Kyle MacLachlan en ‘Twin Peaks’. (Fuente: Showtime)

Todo relato maneja dos ansiedades contradictorias desde la noche de los tiempos: el anhelo de clausura y la esperanza de renovación. Queremos saber cómo acaba tal o cual historia, pero al mismo tiempo también deseamos permanecer sumergidos en su embrujo. La paradoja de quemar trama precisamente porque la estamos disfrutando tanto que no querríamos que se acabara nunca. Tradicionalmente, cualquier relato serial suponía la mayor sofisticación de semejante paradoja, con su permanente -estructural- tensión entre avance y parada, desde los folletines literarios por entregas del XIX hasta los seriales radiofónicos de la posguerra. En las últimas décadas, como es obvio, han sido las teleficciones quienes han tomado el testigo como el producto serial más popular y consumido.

Como explica Carroll apelando a la causalidad, “la forma serial, en cualquier medio, descansa sobre el mismo principio: el relato genera ciertas preguntas que la audiencia espera que se respondan, o bien en la presente entrega, o en una posterior”. Ahí yacen, pues, los dos rasgos predominantes de la serialidad: la dilatación temporal de las historias y su carácter episódico, fragmentario.

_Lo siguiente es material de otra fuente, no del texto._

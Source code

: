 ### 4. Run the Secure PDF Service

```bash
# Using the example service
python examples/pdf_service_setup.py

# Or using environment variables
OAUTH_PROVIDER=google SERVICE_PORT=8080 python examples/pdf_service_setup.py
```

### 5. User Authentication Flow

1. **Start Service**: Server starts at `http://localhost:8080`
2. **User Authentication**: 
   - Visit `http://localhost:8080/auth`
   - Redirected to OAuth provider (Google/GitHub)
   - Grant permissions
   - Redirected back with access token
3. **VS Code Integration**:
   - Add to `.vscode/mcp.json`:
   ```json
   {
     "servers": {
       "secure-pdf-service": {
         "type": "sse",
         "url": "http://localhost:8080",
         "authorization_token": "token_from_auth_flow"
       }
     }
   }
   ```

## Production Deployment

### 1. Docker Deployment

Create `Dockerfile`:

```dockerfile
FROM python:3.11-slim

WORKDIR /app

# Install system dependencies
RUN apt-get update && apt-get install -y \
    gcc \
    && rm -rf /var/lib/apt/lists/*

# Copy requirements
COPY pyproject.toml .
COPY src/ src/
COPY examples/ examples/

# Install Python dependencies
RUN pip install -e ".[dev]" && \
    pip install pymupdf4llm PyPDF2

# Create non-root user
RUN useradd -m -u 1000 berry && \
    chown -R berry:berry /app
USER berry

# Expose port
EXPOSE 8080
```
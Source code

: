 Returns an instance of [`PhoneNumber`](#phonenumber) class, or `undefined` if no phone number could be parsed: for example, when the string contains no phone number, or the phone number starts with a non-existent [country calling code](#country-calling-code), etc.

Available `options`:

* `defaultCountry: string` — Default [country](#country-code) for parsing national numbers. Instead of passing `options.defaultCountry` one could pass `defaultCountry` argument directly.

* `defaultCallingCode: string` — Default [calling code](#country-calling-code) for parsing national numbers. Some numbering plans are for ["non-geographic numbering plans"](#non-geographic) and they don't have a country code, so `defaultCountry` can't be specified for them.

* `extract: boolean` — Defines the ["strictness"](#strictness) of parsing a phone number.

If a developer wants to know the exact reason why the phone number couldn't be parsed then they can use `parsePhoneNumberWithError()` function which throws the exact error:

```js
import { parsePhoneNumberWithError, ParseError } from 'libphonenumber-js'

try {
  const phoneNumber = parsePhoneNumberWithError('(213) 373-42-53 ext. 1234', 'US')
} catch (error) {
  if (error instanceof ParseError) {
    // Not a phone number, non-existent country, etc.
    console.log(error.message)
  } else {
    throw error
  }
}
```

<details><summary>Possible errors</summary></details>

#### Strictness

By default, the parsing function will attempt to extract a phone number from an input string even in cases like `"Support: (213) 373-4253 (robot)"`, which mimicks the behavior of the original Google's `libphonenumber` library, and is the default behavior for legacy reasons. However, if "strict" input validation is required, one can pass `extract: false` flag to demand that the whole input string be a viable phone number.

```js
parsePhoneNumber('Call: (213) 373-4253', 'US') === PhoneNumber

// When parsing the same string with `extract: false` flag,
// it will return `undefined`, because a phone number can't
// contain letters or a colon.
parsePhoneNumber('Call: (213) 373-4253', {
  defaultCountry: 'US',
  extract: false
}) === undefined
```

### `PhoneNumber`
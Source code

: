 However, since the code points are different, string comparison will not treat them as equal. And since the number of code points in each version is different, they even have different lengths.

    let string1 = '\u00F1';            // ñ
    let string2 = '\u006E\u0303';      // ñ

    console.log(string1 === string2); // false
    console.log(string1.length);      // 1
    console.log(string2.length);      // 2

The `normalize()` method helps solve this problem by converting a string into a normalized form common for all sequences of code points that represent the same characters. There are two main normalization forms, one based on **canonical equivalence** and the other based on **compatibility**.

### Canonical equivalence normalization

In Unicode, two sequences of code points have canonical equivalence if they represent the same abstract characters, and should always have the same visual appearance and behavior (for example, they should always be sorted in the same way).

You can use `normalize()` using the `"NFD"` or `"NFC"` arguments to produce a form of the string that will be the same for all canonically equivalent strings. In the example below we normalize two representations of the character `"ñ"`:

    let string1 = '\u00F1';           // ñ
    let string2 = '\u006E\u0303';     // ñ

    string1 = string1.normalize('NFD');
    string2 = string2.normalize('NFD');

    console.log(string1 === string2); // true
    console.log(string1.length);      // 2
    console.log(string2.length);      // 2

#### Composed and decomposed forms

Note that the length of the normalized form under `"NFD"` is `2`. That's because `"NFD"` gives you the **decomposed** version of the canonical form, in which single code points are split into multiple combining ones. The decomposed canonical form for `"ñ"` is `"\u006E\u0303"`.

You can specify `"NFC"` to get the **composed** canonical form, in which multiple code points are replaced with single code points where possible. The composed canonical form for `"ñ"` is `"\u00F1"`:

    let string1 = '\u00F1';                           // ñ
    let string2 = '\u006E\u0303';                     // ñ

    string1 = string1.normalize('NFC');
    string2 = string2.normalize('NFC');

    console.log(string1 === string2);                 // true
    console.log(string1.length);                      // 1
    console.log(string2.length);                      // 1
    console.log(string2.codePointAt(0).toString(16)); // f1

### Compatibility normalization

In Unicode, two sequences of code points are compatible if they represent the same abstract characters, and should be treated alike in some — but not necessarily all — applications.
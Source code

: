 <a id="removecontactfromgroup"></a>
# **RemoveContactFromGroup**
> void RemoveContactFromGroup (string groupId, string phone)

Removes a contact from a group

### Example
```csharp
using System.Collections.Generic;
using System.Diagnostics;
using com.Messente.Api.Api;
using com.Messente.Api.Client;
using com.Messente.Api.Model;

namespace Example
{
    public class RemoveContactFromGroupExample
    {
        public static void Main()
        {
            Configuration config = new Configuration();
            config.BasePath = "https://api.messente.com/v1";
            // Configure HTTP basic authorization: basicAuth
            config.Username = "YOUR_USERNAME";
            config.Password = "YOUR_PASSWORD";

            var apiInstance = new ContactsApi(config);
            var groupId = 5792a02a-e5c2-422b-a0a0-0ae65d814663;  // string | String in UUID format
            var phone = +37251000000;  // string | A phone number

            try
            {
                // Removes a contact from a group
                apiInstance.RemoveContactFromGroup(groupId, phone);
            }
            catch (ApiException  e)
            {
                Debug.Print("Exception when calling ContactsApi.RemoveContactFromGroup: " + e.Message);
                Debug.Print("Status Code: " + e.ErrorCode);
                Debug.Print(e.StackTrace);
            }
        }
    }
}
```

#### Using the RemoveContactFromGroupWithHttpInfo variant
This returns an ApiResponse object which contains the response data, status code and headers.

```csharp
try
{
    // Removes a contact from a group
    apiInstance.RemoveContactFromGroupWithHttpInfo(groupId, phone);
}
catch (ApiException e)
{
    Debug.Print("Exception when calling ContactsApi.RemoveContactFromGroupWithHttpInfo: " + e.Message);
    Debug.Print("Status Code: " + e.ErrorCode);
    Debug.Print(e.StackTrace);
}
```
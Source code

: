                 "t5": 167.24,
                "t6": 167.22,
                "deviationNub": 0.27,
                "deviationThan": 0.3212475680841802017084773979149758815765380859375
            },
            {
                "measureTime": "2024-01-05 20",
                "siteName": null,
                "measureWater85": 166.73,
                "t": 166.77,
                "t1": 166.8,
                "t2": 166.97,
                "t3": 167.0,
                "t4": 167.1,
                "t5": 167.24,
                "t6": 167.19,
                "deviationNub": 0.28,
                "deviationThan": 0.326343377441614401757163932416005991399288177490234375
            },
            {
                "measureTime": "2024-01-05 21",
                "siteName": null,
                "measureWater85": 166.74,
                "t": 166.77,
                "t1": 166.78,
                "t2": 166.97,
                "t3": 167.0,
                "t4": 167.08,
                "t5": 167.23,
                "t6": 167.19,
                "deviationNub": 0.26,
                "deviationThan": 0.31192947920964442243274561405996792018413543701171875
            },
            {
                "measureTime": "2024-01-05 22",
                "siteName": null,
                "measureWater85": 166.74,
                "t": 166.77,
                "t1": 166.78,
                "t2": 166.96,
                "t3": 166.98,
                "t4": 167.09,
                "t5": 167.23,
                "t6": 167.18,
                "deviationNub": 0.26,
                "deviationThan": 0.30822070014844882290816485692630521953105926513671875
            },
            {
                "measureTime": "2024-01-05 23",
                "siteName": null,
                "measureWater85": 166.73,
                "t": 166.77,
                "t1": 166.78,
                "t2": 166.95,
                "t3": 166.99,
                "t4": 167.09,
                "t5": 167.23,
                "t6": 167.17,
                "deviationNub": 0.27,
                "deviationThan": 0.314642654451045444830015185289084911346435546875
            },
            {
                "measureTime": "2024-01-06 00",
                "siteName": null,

Bajo ese paraguas tan amplio podemos encontrar prácticamente casi toda la televisión narrativa contemporánea, puesto que (con algunas excepciones notables como las antologías o las tv movies), la mayoría de la ficción actual adopta una forma híbrida, que oscila desde las series autoconclusivas tipo CSI (las que responden las preguntas en el mismo episodio) hasta los seriales expandidos a lo The Wire (que posterga sus respuestas, durante temporadas, incluso).

Estos relatos que ostentan una potente trama de fondo añaden una característica indispensable como requisito serial: hay que consumir adecuadamente cada capítulo siguiendo el orden prescrito por la propia obra. Dicho de otro modo: aunque uno pueda perderse detalles de la tenue historia de fondo, es factible disfrutar un episodio como el imaginativo Malas noticias sorpresa de la séptima temporada de House habiendo visto unos pocos capítulos de la primera temporada de la serie interpretada por Hugh Laurie. Sin embargo, intentar entender el imponente final del sexto año de Juego de tronos (Vientos de invierno) o el mítico Ozymandias de Breaking Bad habiendo catado solo los pilotos de esas series implica quedarse tan perdido como Alicia al cruzar el espejo.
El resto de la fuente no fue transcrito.